Saved data entries:
__________________________________________________

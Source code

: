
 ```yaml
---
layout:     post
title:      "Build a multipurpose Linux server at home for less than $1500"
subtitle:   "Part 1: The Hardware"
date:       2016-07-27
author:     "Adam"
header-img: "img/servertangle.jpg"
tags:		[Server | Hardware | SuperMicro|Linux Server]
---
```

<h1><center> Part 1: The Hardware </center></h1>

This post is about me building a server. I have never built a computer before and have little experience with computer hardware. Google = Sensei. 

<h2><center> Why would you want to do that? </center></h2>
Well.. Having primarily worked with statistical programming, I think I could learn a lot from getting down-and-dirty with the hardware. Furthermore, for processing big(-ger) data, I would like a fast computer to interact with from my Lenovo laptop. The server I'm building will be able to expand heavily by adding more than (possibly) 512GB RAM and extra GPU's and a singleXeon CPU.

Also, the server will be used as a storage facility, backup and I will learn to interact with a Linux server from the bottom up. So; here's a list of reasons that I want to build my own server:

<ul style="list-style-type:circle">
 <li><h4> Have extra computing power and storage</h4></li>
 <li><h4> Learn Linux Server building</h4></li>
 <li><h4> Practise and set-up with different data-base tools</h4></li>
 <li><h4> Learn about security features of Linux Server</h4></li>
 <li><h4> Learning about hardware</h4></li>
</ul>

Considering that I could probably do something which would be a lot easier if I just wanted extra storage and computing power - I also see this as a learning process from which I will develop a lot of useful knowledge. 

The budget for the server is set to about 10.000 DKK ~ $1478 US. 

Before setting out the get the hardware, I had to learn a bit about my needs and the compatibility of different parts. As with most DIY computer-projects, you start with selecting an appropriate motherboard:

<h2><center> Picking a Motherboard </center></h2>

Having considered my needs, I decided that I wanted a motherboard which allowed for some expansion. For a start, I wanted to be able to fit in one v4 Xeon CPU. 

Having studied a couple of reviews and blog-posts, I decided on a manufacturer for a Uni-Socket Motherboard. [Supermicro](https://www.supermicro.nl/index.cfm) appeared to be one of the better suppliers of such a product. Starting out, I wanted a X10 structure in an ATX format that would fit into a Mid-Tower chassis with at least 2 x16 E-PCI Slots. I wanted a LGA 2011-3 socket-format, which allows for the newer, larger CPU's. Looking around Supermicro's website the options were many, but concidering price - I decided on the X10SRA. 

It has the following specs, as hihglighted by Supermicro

__________________________________________________

Task prompt: All lines above between those holding "<h1><center> Part 1: The" and "The budget for", inclusive, must be set down unchanged, and no other line may be included.

Exercise answer:
<h1><center> Part 1: The Hardware </center></h1>

This post is about me building a server. I have never built a computer before and have little experience with computer hardware. Google = Sensei. 

<h2><center> Why would you want to do that? </center></h2>
Well.. Having primarily worked with statistical programming, I think I could learn a lot from getting down-and-dirty with the hardware. Furthermore, for processing big(-ger) data, I would like a fast computer to interact with from my Lenovo laptop. The server I'm building will be able to expand heavily by adding more than (possibly) 512GB RAM and extra GPU's and a singleXeon CPU.

Also, the server will be used as a storage facility, backup and I will learn to interact with a Linux server from the bottom up. So; here's a list of reasons that I want to build my own server:

<ul style="list-style-type:circle">
 <li><h4> Have extra computing power and storage</h4></li>
 <li><h4> Learn Linux Server building</h4></li>
 <li><h4> Practise and set-up with different data-base tools</h4></li>
 <li><h4> Learn about security features of Linux Server</h4></li>
 <li><h4> Learning about hardware</h4></li>
</ul>

Considering that I could probably do something which would be a lot easier if I just wanted extra storage and computing power - I also see this as a learning process from which I will develop a lot of useful knowledge. 

The budget for the server is set to about 10.000 DKK ~ $1478 US. 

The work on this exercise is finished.